The filing of the Chapter 11 Cases described above in Item 1.03 constitutes an event of default that accelerated the Company's obligations under the documents governing the following debt instruments (the "Debt Documents"):

$140 million of outstanding borrowings under the Fourth Amended and
          Restated Credit Agreement, dated as of September 14, 2018, among the
          Company, as guarantor, HighPoint Operating Corporation, as borrower
          ("HighPoint OpCo"), Fifth Pocket Production, LLC and the banks named
          therein, as amended by the First Amendment, dated as of May 21, 2020, and
          Second Amendment, dated as of November 2, 2020;




     •    $350 million in aggregate principal amount of HighPoint OpCo's 7.0%
          Senior Notes due October 15, 2022 (the "2022 Notes"), issued pursuant to
          that certain Indenture (the "Base Indenture"), dated July 8, 2009, by and
          among HighPoint OpCo, the subsidiary guarantors party thereto and
          Deutsche Bank Trust Company Americas, as trustee (the "Trustee"), as
          supplemented by the Fourth Supplemental Indenture, dated March 12, 2012,
          by and among HighPoint OpCo, the Trustee, and the subsidiary guarantors
          party thereto, as amended and supplemented to the date hereof; and




     •    $275 million in aggregate principal amount of 8.75% Senior Notes due
          June 15, 2025 (the "2025 Notes"), issued pursuant to that certain
          Indenture, dated April 28, 2017, by and among HighPoint OpCo, the
          Trustee, and the subsidiary guarantors party thereto, as amended and
          supplemented to the date hereof.

The Debt Documents provide that, as a result of the Chapter 11 Cases, the principal and interest due thereunder shall be immediately due and payable.
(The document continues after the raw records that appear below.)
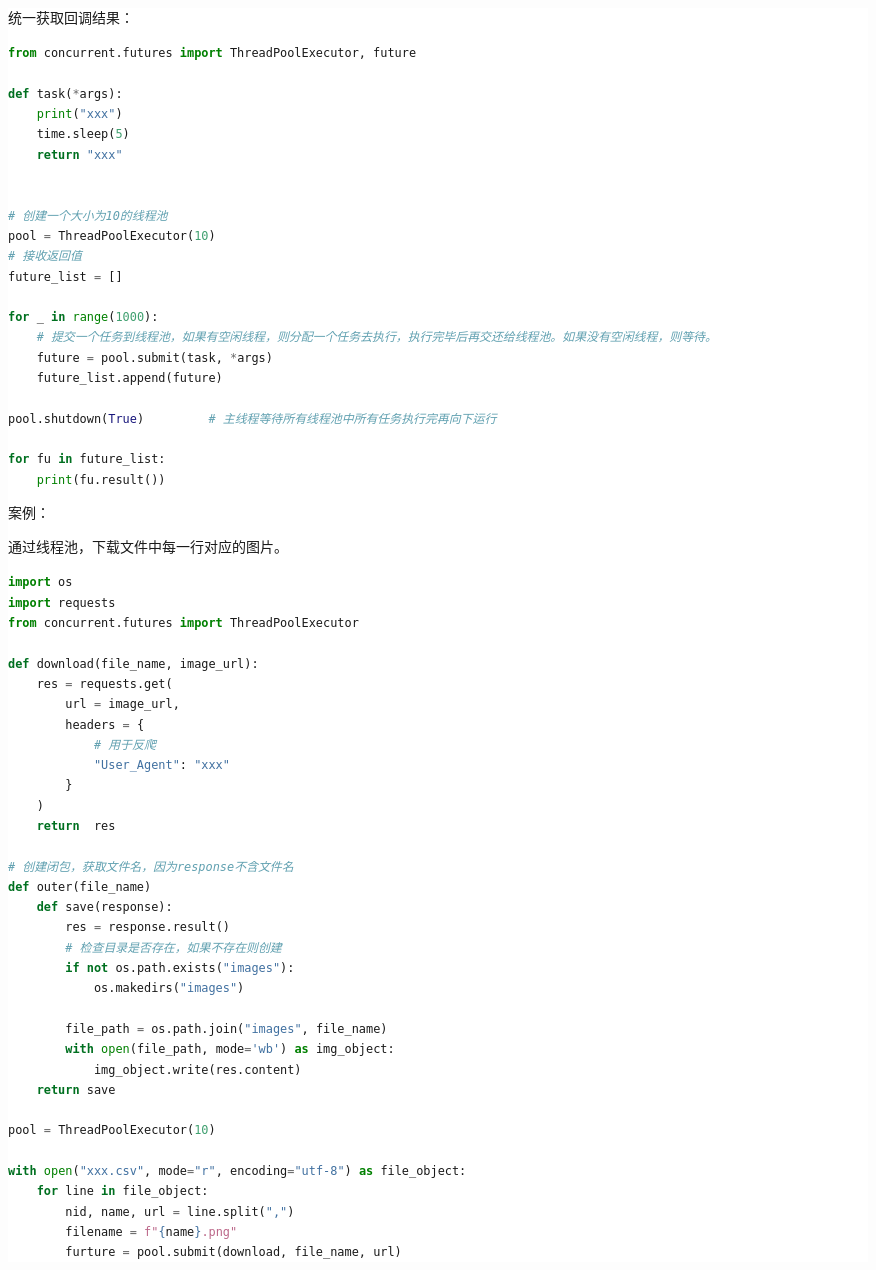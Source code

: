 统一获取回调结果：

```python
from concurrent.futures import ThreadPoolExecutor, future

def task(*args):
    print("xxx")
    time.sleep(5)
    return "xxx"
    
    
# 创建一个大小为10的线程池
pool = ThreadPoolExecutor(10)
# 接收返回值
future_list = []

for _ in range(1000):
    # 提交一个任务到线程池，如果有空闲线程，则分配一个任务去执行，执行完毕后再交还给线程池。如果没有空闲线程，则等待。
    future = pool.submit(task, *args)
    future_list.append(future)
    
pool.shutdown(True)			# 主线程等待所有线程池中所有任务执行完再向下运行

for fu in future_list:
    print(fu.result())
```

案例：

通过线程池，下载文件中每一行对应的图片。

```python
import os
import requests
from concurrent.futures import ThreadPoolExecutor

def download(file_name, image_url):
    res = requests.get(
    	url = image_url,
        headers = {
            # 用于反爬
        	"User_Agent": "xxx"
        }
    )
    return  res

# 创建闭包，获取文件名，因为response不含文件名
def outer(file_name)
    def save(response):
        res = response.result()
        # 检查目录是否存在，如果不存在则创建
        if not os.path.exists("images"):
            os.makedirs("images")

        file_path = os.path.join("images", file_name)
        with open(file_path, mode='wb') as img_object:
            img_object.write(res.content)
	return save

pool = ThreadPoolExecutor(10)

with open("xxx.csv", mode="r", encoding="utf-8") as file_object:
    for line in file_object:
        nid, name, url = line.split(",")
        filename = f"{name}.png"
        furture = pool.submit(download, file_name, url)
```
Any efforts to enforce such payment obligations under the Debt Documents are automatically stayed as a result of the Chapter 11 Cases and the creditors' rights of enforcement in respect of the Debt Documents are subject to the applicable provisions of the Bankruptcy Code.
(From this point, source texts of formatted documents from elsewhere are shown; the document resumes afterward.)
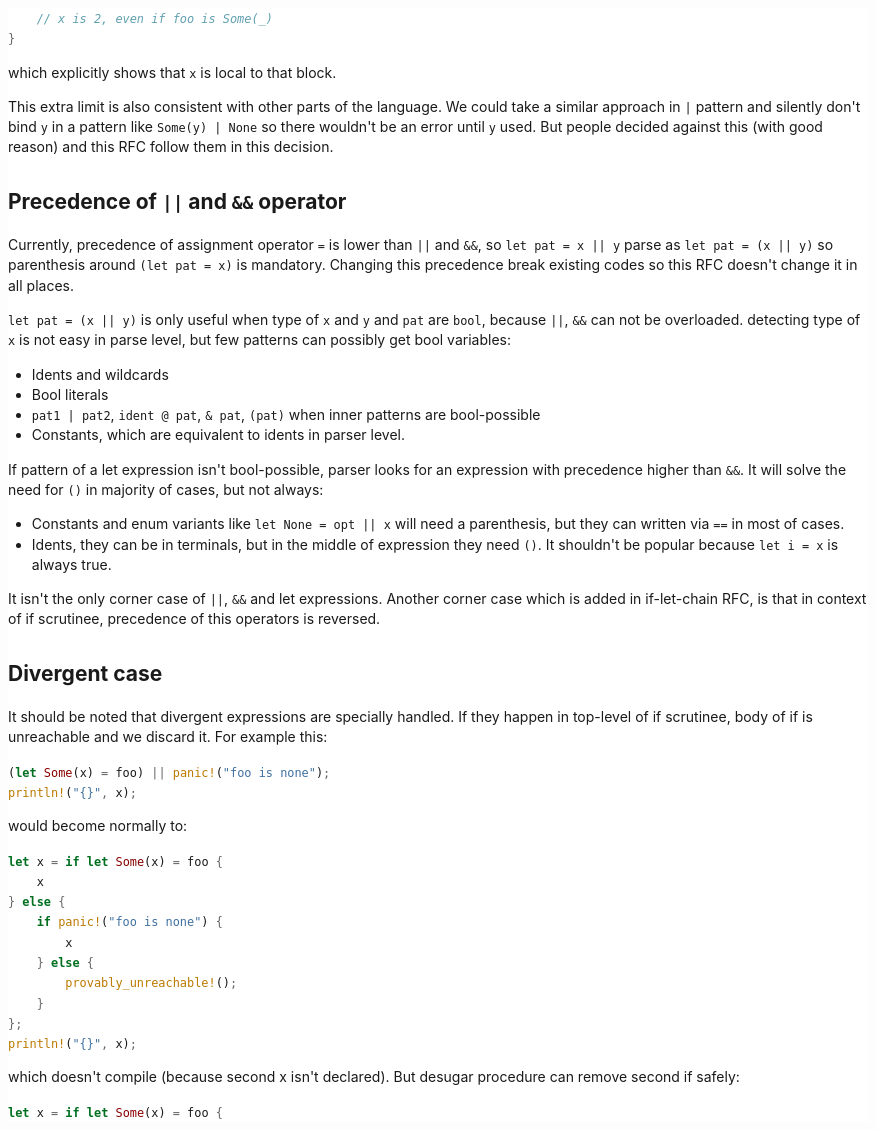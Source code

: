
 ```rust
    // x is 2, even if foo is Some(_)
}
```
which explicitly shows that `x` is local to that block. 

This extra limit is also consistent with other parts of the language. We could take a similar approach
in `|` pattern and silently don't bind `y` in a pattern like `Some(y) | None` so there wouldn't be
an error until `y` used. But people decided against this (with good reason) and this RFC follow them
in this decision.

## Precedence of `||` and `&&` operator

Currently, precedence of assignment operator `=` is lower than `||` and `&&`, so `let pat = x || y` parse
as `let pat = (x || y)` so parenthesis around `(let pat = x)` is mandatory. Changing this precedence break existing codes
so this RFC doesn't change it in all places.

`let pat = (x || y)` is only useful when type of `x` and `y` and `pat` are `bool`, because `||`, `&&` can not
be overloaded. detecting type of `x` is not easy in parse level, but few patterns can possibly get bool variables:
* Idents and wildcards
* Bool literals
* `pat1 | pat2`, `ident @ pat`, `& pat`, `(pat)` when inner patterns are bool-possible
* Constants, which are equivalent to idents in parser level.

If pattern of a let expression isn't bool-possible, parser looks for an expression with precedence
higher than `&&`. It will solve the need for `()` in majority of cases, but not always:
* Constants and enum variants like `let None = opt || x` will need a parenthesis, but they can written via `==` in most of cases.
* Idents, they can be in terminals, but in the middle of expression they need `()`. It shouldn't be popular because `let i = x` is always true.

It isn't the only corner case of `||`, `&&` and let expressions. Another corner case which is added in
if-let-chain RFC, is that in context of if scrutinee, precedence of this operators is reversed.

## Divergent case

It should be noted that divergent expressions are specially handled. If they happen in top-level
of if scrutinee, body of if is unreachable and we discard it. For example this:
```rust
(let Some(x) = foo) || panic!("foo is none");
println!("{}", x);
```
would become normally to:
```rust
let x = if let Some(x) = foo {
    x
} else {
    if panic!("foo is none") {
        x
    } else {
        provably_unreachable!();
    }
};
println!("{}", x);
```
which doesn't compile (because second x isn't declared). But desugar procedure can remove second if safely:
```rust
let x = if let Some(x) = foo {
```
Item 7.01. Regulation FD Disclosure

Press Release

In connection with the filing of the Chapter 11 Cases, the Company issued a press release on March 14, 2021, a copy of which is attached to this Current Report on Form 8-K as Exhibit 99.1.

Additional Information on the Chapter 11 Cases

Court filings and information about the Chapter 11 Cases can be found at a website maintained by the Company's claims and noticing agent, Epiq Corporate Restructuring, LLC, at https://dm.epiq11.com/highpoint, by calling (855) 914-4726 (for U.S. calls) and (503) 520-4495 (for calls originating outside of the U.S.), or by sending an email to highpointinfo@epiqglobal.com. The documents and other information available via website or elsewhere are not part of this Current Report and shall not be deemed incorporated herein.

The information in this Item 7.01 and Exhibit 99.1 shall not be deemed to be "filed" for purposes of Section 18 of the Securities Exchange Act of 1934 (the "Exchange Act"), or otherwise subject to the liabilities of that section, and is not incorporated by reference into any filing under the Securities Act of 1933, as amended, or the Exchange Act.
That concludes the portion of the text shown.